Solving the Identity Crisis for AI Agents
Sr Staff Engineer
Staff Software Engineer
Head of AI Security
Introduction
Uber is at the forefront of leveraging AI, empowering engineers to build AI solutions to improve productivity. In early 2025, the company built an internal Agent platform that allows teams to compose, deploy, and operate production-grade agents at scale. Additionally, Uber’s microservices tech stack comprising thousands of services was made AI-ready by enabling MCP® (Model Context Protocol) support over existing service APIs.
Increasing agentic autonomy necessitates strict oversight of the agents and the actions they execute. Accountability, the ability to answer “who did what, when and why” is critical for auditing, compliance, and executive trust. Without clear attribution, security controls can be harder to enforce, incident response may slow, and trust may be impacted.

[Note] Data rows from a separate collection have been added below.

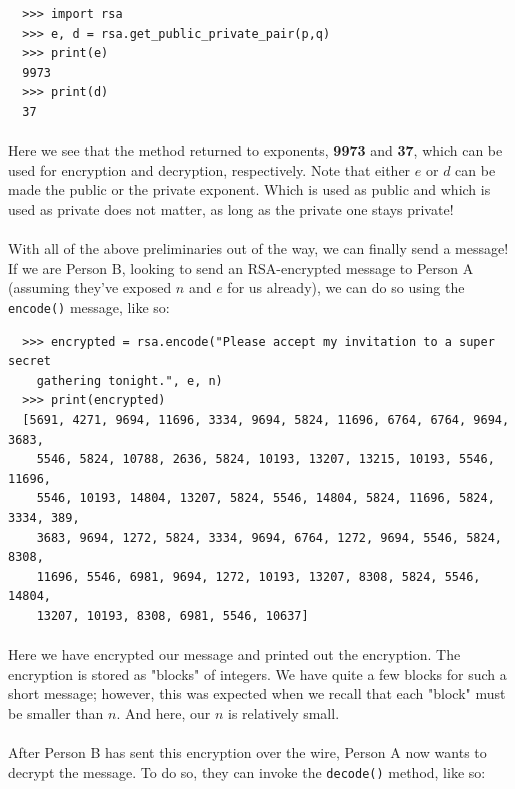 \documentclass[12pt,a4paper]{article}
\begin{document}
\begin{verbatim}
  >>> import rsa
  >>> e, d = rsa.get_public_private_pair(p,q)
  >>> print(e)
  9973
  >>> print(d)
  37
\end{verbatim}

\paragraph{}
Here we see that the method returned to exponents, \textbf{9973} and 
\textbf{37}, which can be used for encryption and decryption, 
respectively.  Note that either $e$ or $d$ can be made the public or the 
private exponent.  Which is used as public and which is used as private does 
not matter, as long as the private one stays private!

\paragraph{}
With all of the above preliminaries out of the way, we can finally send a 
message!  If we are Person B, looking to send an RSA-encrypted message to 
Person A (assuming they've exposed $n$ and $e$ for us already), we can do so 
using the \verb|encode()| message, like so:

\begin{verbatim}
  >>> encrypted = rsa.encode("Please accept my invitation to a super secret 
    gathering tonight.", e, n)
  >>> print(encrypted)
  [5691, 4271, 9694, 11696, 3334, 9694, 5824, 11696, 6764, 6764, 9694, 3683, 
    5546, 5824, 10788, 2636, 5824, 10193, 13207, 13215, 10193, 5546, 11696, 
    5546, 10193, 14804, 13207, 5824, 5546, 14804, 5824, 11696, 5824, 3334, 389, 
    3683, 9694, 1272, 5824, 3334, 9694, 6764, 1272, 9694, 5546, 5824, 8308, 
    11696, 5546, 6981, 9694, 1272, 10193, 13207, 8308, 5824, 5546, 14804, 
    13207, 10193, 8308, 6981, 5546, 10637]
\end{verbatim}

\paragraph{}
Here we have encrypted our message and printed out the encryption.  The 
encryption is stored as "blocks" of integers.  We have quite a few blocks for 
such a short message; however, this was expected when we recall that each 
"block" must be smaller than $n$.  And here, our $n$ is relatively small.

\paragraph{}
After Person B has sent this encryption over the wire, Person A now wants to 
decrypt the message.  To do so, they can invoke the \verb|decode()| method, 
like so:
\end{document}
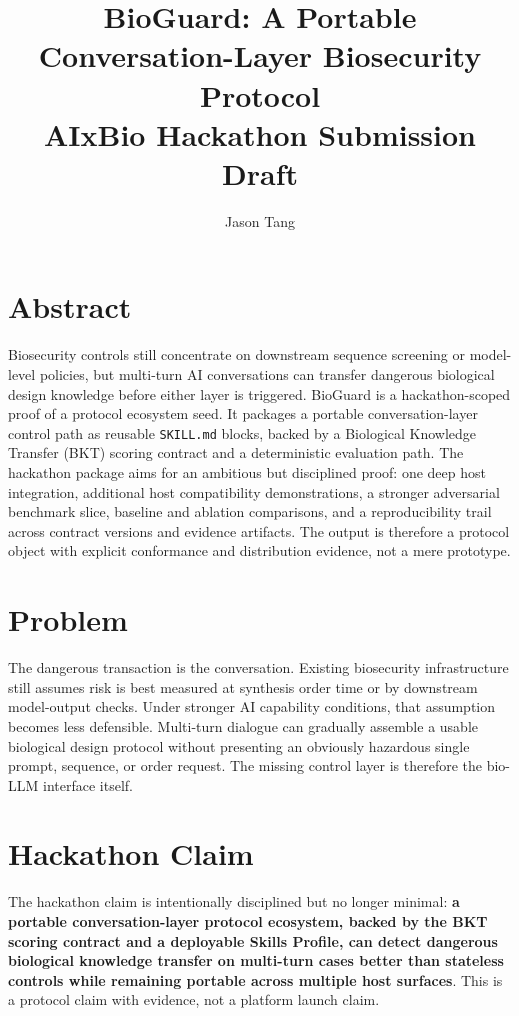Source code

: \documentclass[10.5pt,a4paper]{article}
\title{\textbf{BioGuard: A Portable Conversation-Layer Biosecurity Protocol}\\[0.2em]\normalsize AIxBio Hackathon Submission Draft}
\author{Jason Tang}
\date{}
\begin{document}
\maketitle
\vspace{-1em}

\section*{Abstract}

Biosecurity controls still concentrate on downstream sequence screening or model-level policies, but multi-turn AI conversations can transfer dangerous biological design knowledge before either layer is triggered. BioGuard is a hackathon-scoped proof of a protocol ecosystem seed. It packages a portable conversation-layer control path as reusable \texttt{SKILL.md} blocks, backed by a Biological Knowledge Transfer (BKT) scoring contract and a deterministic evaluation path. The hackathon package aims for an ambitious but disciplined proof: one deep host integration, additional host compatibility demonstrations, a stronger adversarial benchmark slice, baseline and ablation comparisons, and a reproducibility trail across contract versions and evidence artifacts. The output is therefore a protocol object with explicit conformance and distribution evidence, not a mere prototype.

\section*{Problem}

The dangerous transaction is the conversation. Existing biosecurity infrastructure still assumes risk is best measured at synthesis order time or by downstream model-output checks. Under stronger AI capability conditions, that assumption becomes less defensible. Multi-turn dialogue can gradually assemble a usable biological design protocol without presenting an obviously hazardous single prompt, sequence, or order request. The missing control layer is therefore the bio-LLM interface itself.

\section*{Hackathon Claim}

The hackathon claim is intentionally disciplined but no longer minimal: \textbf{a portable conversation-layer protocol ecosystem, backed by the BKT scoring contract and a deployable Skills Profile, can detect dangerous biological knowledge transfer on multi-turn cases better than stateless controls while remaining portable across multiple host surfaces}. This is a protocol claim with evidence, not a platform launch claim.
\end{document}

This blog outlines the major updates to Uber’s identity and access technology stack in 2025 to accommodate AI agents. To maintain a proactive stance as AI adoption accelerates, we also offer a glimpse into our strategic roadmap for 2026 within this technical area.
The systems and approaches described reflect Uber’s internal architecture and controlled production environments. Design choices, performance characteristics, and security controls may vary across organizations, use cases, and deployment contexts.
Motivation
Imagine an on-call engineer using an Oncall Agent to manage and resolve a system alert. In this scenario, the Investigation Agent determined the system was functioning correctly and the alert itself was misconfigured. The Investigation Agent then seamlessly passed the task to the Monitoring Agent to adjust the alert's threshold through a PR (pull request). The pull request shows a Monitoring Agent introducing the change, but the identity of the on-call engineer responsible remains untraceable.
Figure 1: Agentic AI example.
As agentic workflows expand to encompass more agents, tools, and systems, this challenge becomes increasingly pronounced. We distilled this into the following two core problems.
Problem 1: Current Identity Model Doesn’t Describe Agency
Today’s identity models are built around humans and workloads (often called non-human identity, or NHI, supported through credentials such as service account or API keys). An agent is best defined as an entity that is authorized to act for or in the place of another. AI agents often run as workloads performing tasks on behalf of a human. In the above example, the Oncall Agent started a session on behalf of the on-call engineer to investigate and fix a specific issue.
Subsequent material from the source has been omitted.